* _Task to complete_
Transcribe all of the data exactly. Images stay out.

- Opening Delimiter -

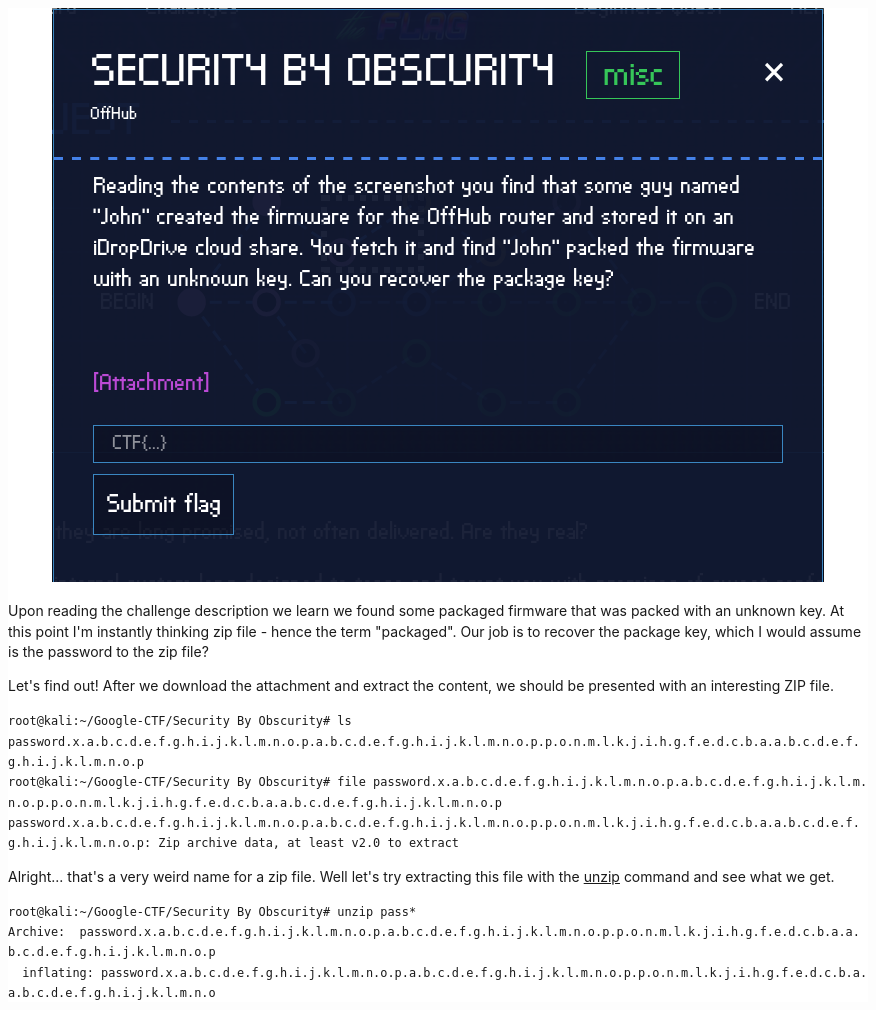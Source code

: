 <p align="center"><a href="/images/gctf18-misc-8.png"><img src="/images/gctf18-misc-8.png"></a></p>

Upon reading the challenge description we learn we found some packaged firmware that was packed with an unknown key.  At this point I'm instantly thinking zip file - hence the term "packaged". Our job is to recover the package key, which I would assume is the password to the zip file?

Let's find out! After we download the attachment and extract the content, we should be presented with an interesting ZIP file.

```console
root@kali:~/Google-CTF/Security By Obscurity# ls
password.x.a.b.c.d.e.f.g.h.i.j.k.l.m.n.o.p.a.b.c.d.e.f.g.h.i.j.k.l.m.n.o.p.p.o.n.m.l.k.j.i.h.g.f.e.d.c.b.a.a.b.c.d.e.f.g.h.i.j.k.l.m.n.o.p
root@kali:~/Google-CTF/Security By Obscurity# file password.x.a.b.c.d.e.f.g.h.i.j.k.l.m.n.o.p.a.b.c.d.e.f.g.h.i.j.k.l.m.n.o.p.p.o.n.m.l.k.j.i.h.g.f.e.d.c.b.a.a.b.c.d.e.f.g.h.i.j.k.l.m.n.o.p 
password.x.a.b.c.d.e.f.g.h.i.j.k.l.m.n.o.p.a.b.c.d.e.f.g.h.i.j.k.l.m.n.o.p.p.o.n.m.l.k.j.i.h.g.f.e.d.c.b.a.a.b.c.d.e.f.g.h.i.j.k.l.m.n.o.p: Zip archive data, at least v2.0 to extract
```

Alright... that's a very weird name for a zip file. Well let's try extracting this file with the [unzip](https://linux.die.net/man/1/unzip) command and see what we get.

```console
root@kali:~/Google-CTF/Security By Obscurity# unzip pass*
Archive:  password.x.a.b.c.d.e.f.g.h.i.j.k.l.m.n.o.p.a.b.c.d.e.f.g.h.i.j.k.l.m.n.o.p.p.o.n.m.l.k.j.i.h.g.f.e.d.c.b.a.a.b.c.d.e.f.g.h.i.j.k.l.m.n.o.p
  inflating: password.x.a.b.c.d.e.f.g.h.i.j.k.l.m.n.o.p.a.b.c.d.e.f.g.h.i.j.k.l.m.n.o.p.p.o.n.m.l.k.j.i.h.g.f.e.d.c.b.a.a.b.c.d.e.f.g.h.i.j.k.l.m.n.o 
```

- Closing Delimiter -

* _Reply_
Source code

: <p align="center"><a href="/images/gctf18-misc-8.png"><img src="/images/gctf18-misc-8.png"></a></p>

Upon reading the challenge description we learn we found some packaged firmware that was packed with an unknown key.  At this point I'm instantly thinking zip file - hence the term "packaged". Our job is to recover the package key, which I would assume is the password to the zip file?

Let's find out! After we download the attachment and extract the content, we should be presented with an interesting ZIP file.

```console
root@kali:~/Google-CTF/Security By Obscurity# ls
password.x.a.b.c.d.e.f.g.h.i.j.k.l.m.n.o.p.a.b.c.d.e.f.g.h.i.j.k.l.m.n.o.p.p.o.n.m.l.k.j.i.h.g.f.e.d.c.b.a.a.b.c.d.e.f.g.h.i.j.k.l.m.n.o.p
root@kali:~/Google-CTF/Security By Obscurity# file password.x.a.b.c.d.e.f.g.h.i.j.k.l.m.n.o.p.a.b.c.d.e.f.g.h.i.j.k.l.m.n.o.p.p.o.n.m.l.k.j.i.h.g.f.e.d.c.b.a.a.b.c.d.e.f.g.h.i.j.k.l.m.n.o.p 
password.x.a.b.c.d.e.f.g.h.i.j.k.l.m.n.o.p.a.b.c.d.e.f.g.h.i.j.k.l.m.n.o.p.p.o.n.m.l.k.j.i.h.g.f.e.d.c.b.a.a.b.c.d.e.f.g.h.i.j.k.l.m.n.o.p: Zip archive data, at least v2.0 to extract
```

Alright... that's a very weird name for a zip file. Well let's try extracting this file with the [unzip](https://linux.die.net/man/1/unzip) command and see what we get.

```console
root@kali:~/Google-CTF/Security By Obscurity# unzip pass*
Archive:  password.x.a.b.c.d.e.f.g.h.i.j.k.l.m.n.o.p.a.b.c.d.e.f.g.h.i.j.k.l.m.n.o.p.p.o.n.m.l.k.j.i.h.g.f.e.d.c.b.a.a.b.c.d.e.f.g.h.i.j.k.l.m.n.o.p
  inflating: password.x.a.b.c.d.e.f.g.h.i.j.k.l.m.n.o.p.a.b.c.d.e.f.g.h.i.j.k.l.m.n.o.p.p.o.n.m.l.k.j.i.h.g.f.e.d.c.b.a.a.b.c.d.e.f.g.h.i.j.k.l.m.n.o 
```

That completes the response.